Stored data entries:
※

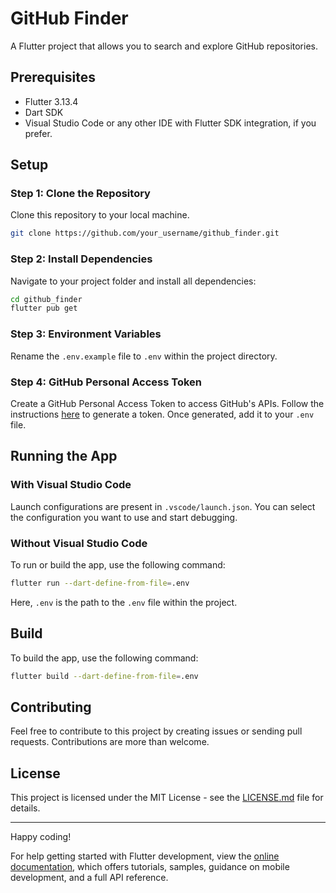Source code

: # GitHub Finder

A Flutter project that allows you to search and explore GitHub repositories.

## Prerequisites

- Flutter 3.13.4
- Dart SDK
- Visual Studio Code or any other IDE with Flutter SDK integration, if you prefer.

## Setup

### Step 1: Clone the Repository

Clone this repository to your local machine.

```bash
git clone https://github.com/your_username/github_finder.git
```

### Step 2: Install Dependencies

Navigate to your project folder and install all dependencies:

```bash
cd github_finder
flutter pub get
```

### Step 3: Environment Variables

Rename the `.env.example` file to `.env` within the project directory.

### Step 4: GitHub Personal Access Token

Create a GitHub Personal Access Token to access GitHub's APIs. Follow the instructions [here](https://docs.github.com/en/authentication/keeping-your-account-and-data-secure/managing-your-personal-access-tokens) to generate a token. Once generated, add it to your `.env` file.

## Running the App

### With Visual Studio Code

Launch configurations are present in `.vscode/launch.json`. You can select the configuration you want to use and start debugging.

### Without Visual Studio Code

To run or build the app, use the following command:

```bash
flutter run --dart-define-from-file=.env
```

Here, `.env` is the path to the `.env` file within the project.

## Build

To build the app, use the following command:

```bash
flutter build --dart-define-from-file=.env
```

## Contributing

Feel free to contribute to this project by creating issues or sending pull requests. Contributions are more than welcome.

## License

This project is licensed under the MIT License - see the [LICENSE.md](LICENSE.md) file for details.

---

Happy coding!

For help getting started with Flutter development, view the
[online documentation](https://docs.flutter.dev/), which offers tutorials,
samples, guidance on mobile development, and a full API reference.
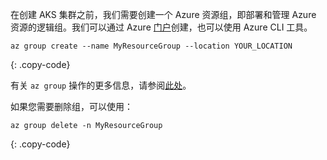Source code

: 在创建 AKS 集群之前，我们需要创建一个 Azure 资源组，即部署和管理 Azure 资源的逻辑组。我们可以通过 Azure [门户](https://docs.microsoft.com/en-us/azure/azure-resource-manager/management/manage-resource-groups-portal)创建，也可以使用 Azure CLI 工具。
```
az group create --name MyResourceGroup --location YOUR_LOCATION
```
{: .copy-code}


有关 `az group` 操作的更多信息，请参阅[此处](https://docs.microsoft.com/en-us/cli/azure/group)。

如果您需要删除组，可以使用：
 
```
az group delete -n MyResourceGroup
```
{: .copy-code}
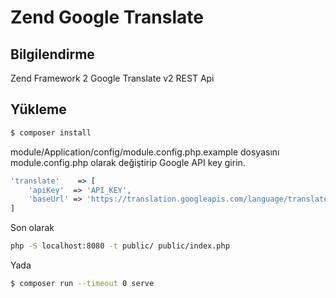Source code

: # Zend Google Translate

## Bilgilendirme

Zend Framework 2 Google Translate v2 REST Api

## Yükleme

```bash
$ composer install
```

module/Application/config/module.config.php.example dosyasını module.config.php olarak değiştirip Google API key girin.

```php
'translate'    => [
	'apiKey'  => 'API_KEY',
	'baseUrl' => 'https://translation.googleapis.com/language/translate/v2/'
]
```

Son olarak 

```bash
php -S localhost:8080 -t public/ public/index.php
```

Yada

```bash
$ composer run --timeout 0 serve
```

※

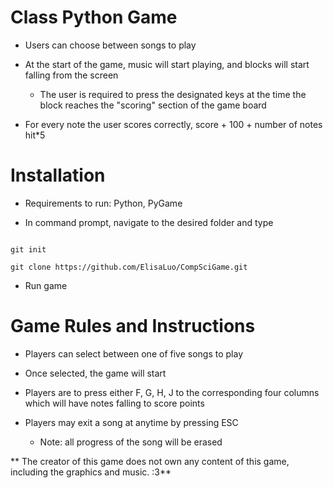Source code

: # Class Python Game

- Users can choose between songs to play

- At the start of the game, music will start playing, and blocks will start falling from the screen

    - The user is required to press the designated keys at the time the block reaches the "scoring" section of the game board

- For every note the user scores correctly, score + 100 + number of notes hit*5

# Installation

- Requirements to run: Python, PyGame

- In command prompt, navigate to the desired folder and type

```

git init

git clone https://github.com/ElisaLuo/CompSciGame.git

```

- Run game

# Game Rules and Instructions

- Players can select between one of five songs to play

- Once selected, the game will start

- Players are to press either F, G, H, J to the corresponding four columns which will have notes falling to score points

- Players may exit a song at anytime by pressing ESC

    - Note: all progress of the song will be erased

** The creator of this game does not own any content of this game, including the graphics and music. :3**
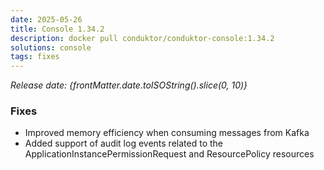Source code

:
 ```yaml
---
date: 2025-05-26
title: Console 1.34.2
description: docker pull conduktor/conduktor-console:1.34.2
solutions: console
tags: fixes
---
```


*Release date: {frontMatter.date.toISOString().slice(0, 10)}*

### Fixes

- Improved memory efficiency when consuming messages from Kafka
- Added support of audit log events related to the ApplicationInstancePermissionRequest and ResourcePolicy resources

※

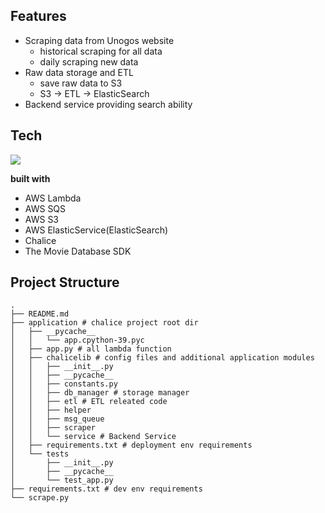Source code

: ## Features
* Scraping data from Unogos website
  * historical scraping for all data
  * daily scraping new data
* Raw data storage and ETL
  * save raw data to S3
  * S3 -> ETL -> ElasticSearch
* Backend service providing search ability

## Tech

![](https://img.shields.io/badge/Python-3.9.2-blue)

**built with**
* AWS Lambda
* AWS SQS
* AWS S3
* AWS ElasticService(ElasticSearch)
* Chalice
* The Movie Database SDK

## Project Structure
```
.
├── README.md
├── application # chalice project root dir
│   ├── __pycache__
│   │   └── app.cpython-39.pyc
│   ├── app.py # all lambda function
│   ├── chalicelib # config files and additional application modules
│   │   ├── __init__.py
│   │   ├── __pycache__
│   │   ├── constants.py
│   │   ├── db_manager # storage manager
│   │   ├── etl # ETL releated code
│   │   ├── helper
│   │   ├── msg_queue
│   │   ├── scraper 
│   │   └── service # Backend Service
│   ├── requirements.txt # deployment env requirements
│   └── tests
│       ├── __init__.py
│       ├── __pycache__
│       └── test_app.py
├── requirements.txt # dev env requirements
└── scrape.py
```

※

Goal of the exercise: Copy all lines from the data that hold the word "ElasticSearch".

Exercise response:
  * S3 -> ETL -> ElasticSearch
* AWS ElasticService(ElasticSearch)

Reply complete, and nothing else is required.